On Wednesday, September 30th, the Football Association of Ireland (FAI) released the SSE Airtricity League Consultation Process 2015, or the Conroy Report, as it has been dubbed in media circles.
The 75-page report, produced by Declan Conroy who played a major part in the FAI’s bid to host a UEFA Euro 2020 game in Dublin, has been described by FAI Chief Executive John Delaney as “the most comprehensive and thorough review of senior domestic football in Ireland,” but this simply isn’t the case. Mr. Conroy concludes that the League of Ireland should adopt the following structure, beginning in 2017:
• A two-division league, consisting of ten teams each.
• The last-placed team in the Premier Division is automatically relegated and the First Division champions are automatically promoted.
• The 8th and 9th-placed teams in the Premier Division play a round robin tournament along with the 2nd and 3rd-placed teams in the First Division, with a possibility of between one and three clubs changing division.
• The Premier Division splits into the top six and bottom four after three series of games. The top six play five more games and the bottom four play three more games.
This sounds awfully familiar, doesn’t it? Since the turn of the millennium, the Premier Division has changed its structure four times between ten teams and twelve teams (2002, 2004, 2008 and 2011). At present, there are 12 teams in the Premier Division and eight in the First Division. While on the surface it makes sense to even the divisions, anybody who follows the League of Ireland knows the only difference it will make is to subject two extra clubs to First Division purgatory.
The suggested split after three series of games is also ludicrous. The Scottish Professional Football League (SPFL) uses this approach and it hasn’t improved the standard of football at all. It also creates an incentive for teams to deliberately lose games. If the 6th and 7th-placed teams are close in points approaching the split, both teams would naturally want to be seventh when the split happens so they have an easier final series of games, helping them finish sixth and earn more prize money. To combat this issue, the SPFL has introduced a system wherein the 6th and 7th-placed teams cannot swap positions after the split, regardless of points. So theoretically, the 7th-placed team could finish the season with more points than a 4th-placed team and miss out on European football the following season.
If the League is to improve, the First Division needs to be abolished. When it was created in 1985, it served a purpose. It aided the transition of clubs like Bray Wanderers, Cobh Ramblers and Monaghan United into professional football.

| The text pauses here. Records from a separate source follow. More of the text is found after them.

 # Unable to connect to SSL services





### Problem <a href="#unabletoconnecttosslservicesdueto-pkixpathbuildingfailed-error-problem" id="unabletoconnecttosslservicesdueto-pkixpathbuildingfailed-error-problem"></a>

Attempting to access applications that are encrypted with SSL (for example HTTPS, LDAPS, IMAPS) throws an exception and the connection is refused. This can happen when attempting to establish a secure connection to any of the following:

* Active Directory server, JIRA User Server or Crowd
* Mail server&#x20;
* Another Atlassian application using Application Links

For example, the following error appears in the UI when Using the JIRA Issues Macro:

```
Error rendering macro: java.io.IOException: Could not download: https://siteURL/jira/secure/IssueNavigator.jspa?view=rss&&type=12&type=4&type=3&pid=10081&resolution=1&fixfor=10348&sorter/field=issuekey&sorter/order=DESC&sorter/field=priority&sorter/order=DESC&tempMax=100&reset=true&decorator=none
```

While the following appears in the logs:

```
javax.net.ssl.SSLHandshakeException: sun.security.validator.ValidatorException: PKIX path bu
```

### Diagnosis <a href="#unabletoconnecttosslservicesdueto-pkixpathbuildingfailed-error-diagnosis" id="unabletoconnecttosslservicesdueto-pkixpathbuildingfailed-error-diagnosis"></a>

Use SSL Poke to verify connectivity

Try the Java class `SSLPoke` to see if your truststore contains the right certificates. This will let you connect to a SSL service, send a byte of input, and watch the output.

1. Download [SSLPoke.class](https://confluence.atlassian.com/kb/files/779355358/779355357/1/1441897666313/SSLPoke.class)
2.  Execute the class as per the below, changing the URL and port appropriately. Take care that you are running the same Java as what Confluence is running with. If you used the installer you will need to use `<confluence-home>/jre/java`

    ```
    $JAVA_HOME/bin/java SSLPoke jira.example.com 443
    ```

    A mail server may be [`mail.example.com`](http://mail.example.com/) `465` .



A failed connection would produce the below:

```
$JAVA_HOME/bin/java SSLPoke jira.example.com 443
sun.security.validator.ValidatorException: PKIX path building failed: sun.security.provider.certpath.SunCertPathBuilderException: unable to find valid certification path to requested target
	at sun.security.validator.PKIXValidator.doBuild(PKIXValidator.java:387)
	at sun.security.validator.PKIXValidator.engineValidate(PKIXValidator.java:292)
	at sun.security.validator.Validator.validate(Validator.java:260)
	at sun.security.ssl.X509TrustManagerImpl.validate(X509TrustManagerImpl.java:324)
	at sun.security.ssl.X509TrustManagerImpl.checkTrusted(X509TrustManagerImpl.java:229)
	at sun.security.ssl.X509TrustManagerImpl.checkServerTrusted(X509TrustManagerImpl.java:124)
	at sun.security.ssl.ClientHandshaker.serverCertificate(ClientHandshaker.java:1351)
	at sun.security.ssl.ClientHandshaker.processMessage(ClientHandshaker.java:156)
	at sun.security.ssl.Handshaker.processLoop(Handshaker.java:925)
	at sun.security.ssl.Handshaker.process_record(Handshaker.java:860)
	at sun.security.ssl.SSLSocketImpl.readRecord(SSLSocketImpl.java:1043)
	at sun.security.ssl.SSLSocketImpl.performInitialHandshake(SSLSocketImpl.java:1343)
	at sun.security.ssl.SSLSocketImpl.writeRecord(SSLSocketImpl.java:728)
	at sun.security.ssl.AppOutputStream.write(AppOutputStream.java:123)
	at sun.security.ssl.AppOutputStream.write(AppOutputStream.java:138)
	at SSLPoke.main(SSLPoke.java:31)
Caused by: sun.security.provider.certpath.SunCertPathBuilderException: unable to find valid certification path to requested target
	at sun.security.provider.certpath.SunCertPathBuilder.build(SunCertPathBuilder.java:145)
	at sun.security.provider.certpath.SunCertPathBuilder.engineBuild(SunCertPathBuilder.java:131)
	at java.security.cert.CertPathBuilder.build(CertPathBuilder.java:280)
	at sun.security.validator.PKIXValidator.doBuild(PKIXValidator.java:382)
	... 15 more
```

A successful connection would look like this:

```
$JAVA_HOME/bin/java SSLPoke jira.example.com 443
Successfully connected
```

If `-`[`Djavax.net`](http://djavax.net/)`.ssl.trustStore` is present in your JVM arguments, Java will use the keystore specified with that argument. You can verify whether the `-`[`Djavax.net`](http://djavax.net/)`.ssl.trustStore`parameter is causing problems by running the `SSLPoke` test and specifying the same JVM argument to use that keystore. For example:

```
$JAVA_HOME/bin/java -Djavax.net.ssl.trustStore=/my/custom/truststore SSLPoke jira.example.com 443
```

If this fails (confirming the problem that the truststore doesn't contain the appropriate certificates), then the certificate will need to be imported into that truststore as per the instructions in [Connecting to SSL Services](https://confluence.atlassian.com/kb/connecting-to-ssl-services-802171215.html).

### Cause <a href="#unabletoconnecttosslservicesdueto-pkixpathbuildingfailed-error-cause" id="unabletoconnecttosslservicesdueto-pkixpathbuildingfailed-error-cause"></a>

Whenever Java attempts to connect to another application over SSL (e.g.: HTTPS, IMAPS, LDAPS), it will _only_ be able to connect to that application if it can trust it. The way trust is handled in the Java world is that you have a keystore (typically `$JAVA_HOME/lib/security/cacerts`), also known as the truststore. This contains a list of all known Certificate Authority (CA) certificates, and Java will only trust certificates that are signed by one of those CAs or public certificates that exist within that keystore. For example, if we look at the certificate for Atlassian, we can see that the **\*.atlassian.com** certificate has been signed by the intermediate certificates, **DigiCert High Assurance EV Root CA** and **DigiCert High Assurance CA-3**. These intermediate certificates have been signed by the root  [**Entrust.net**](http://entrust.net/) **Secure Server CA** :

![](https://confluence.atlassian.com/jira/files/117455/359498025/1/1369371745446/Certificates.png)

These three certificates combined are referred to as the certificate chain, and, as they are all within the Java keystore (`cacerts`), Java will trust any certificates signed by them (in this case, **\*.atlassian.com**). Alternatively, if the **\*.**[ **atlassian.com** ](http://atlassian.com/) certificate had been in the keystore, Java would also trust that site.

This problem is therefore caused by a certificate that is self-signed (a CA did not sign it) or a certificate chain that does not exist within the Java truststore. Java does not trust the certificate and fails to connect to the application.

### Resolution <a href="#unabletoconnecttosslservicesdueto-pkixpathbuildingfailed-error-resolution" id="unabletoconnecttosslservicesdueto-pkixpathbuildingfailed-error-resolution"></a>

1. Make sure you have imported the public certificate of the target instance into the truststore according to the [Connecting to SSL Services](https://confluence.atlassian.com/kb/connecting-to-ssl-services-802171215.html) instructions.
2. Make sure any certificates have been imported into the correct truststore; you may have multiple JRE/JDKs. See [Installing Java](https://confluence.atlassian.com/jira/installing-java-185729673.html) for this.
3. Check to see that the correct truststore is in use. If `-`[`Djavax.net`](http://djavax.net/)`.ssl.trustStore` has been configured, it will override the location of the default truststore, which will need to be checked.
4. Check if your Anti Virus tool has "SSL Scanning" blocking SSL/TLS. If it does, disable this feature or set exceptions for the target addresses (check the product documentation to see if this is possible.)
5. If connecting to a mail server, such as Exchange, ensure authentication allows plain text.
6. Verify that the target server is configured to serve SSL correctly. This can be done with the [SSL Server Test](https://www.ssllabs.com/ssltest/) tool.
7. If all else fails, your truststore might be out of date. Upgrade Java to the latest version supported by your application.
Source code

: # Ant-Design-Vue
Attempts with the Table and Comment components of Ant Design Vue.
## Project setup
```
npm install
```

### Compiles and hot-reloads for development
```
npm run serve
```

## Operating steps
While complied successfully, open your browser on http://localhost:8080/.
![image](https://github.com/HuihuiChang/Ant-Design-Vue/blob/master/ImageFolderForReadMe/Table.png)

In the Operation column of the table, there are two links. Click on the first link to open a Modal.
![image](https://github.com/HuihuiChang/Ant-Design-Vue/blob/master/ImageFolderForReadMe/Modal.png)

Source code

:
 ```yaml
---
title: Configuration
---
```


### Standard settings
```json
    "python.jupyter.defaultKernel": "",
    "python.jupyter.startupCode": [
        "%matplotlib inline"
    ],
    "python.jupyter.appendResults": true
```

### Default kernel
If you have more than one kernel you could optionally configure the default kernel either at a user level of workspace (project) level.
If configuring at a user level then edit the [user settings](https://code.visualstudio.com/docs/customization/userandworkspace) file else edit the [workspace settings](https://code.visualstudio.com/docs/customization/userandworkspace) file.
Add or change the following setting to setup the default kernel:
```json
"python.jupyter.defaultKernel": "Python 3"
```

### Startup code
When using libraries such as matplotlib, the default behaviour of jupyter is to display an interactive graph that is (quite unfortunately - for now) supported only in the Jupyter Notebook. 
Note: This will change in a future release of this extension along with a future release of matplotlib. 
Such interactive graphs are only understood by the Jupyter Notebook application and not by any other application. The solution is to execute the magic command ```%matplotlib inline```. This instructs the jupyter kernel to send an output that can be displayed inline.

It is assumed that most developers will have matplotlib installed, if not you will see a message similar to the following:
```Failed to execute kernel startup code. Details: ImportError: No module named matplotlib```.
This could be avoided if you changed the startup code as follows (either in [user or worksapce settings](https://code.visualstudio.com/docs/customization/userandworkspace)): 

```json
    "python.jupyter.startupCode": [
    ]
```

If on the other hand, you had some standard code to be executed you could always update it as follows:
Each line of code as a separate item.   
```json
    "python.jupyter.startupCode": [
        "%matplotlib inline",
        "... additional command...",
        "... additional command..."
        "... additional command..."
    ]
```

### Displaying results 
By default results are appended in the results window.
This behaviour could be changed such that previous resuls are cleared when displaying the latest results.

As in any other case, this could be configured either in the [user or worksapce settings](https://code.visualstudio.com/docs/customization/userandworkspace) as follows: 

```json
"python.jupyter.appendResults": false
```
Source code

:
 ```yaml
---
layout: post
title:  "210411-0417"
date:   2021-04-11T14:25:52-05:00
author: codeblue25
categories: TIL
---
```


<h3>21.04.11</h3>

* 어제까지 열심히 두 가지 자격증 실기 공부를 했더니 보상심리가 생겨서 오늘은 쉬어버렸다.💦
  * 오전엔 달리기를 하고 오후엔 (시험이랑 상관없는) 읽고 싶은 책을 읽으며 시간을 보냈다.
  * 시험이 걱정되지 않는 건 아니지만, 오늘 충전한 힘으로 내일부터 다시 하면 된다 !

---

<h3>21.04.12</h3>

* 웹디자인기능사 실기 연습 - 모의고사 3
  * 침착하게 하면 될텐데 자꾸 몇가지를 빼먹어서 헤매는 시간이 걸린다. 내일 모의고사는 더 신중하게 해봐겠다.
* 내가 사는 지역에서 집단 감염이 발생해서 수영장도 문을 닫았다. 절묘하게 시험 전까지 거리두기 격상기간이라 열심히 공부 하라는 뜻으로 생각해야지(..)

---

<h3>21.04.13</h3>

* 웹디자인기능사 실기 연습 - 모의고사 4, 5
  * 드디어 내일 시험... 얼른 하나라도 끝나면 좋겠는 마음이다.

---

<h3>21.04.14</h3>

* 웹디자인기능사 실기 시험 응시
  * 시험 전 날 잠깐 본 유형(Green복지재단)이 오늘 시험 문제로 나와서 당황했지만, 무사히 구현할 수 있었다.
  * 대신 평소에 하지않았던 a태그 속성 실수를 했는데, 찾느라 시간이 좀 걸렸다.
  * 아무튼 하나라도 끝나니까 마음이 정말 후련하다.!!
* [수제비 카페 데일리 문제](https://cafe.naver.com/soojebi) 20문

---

Now, its purpose is to simply exist so the League meets UEFA requirements.
To solve this problem, a 16-team League of Ireland must be created. The 2016 First Division can be used as a qualification campaign of sorts. The top four teams would gain promotion to the expanded league in 2017/18, which would revert to the traditional football calendar in order to align with the provincial senior leagues. The remaining four First Division teams would join their provincial senior league for the 2017/18 season.
Beginning in 2017/18, the 15th and 16th-placed League of Ireland teams would be automatically relegated, and the champions of each provincial senior league would enter a round robin to decide which two teams gain promotion to the League of Ireland. This structure would satisfy UEFA’s requirement which states the National League must not be ‘closed’. More importantly though, it creates a league pyramid, meaning there is a path of promotion and relegation between the top tier and bottom tier of club football in the country.
To make this structure sustainable, the FAI must divert from the course it has chosen with regard to prize money for League of Ireland clubs. In 2009, Bohemians received almost €300,000 for winning the Premier Division. Just two years later, Shamrock Rovers received €100,000 for winning the same league. FAI Chief Executive John Delaney’s salary (€360,000) amounts to more than the total prize pot for Premier Division and First Division clubs combined (€314,500).
In conclusion, there is no doubt that Mr. Conroy’s efforts to ignite a complete overhaul of the League of Ireland are genuine, but one must question his methods and his findings. It would appear he consulted with the same parties who were consulted before the release of the Genesis Report, 2006, which failed spectacularly. As a result, the Conroy Report is destined to follow the same path and be just another wooden horse in the merry-go-round that is professional football in Ireland.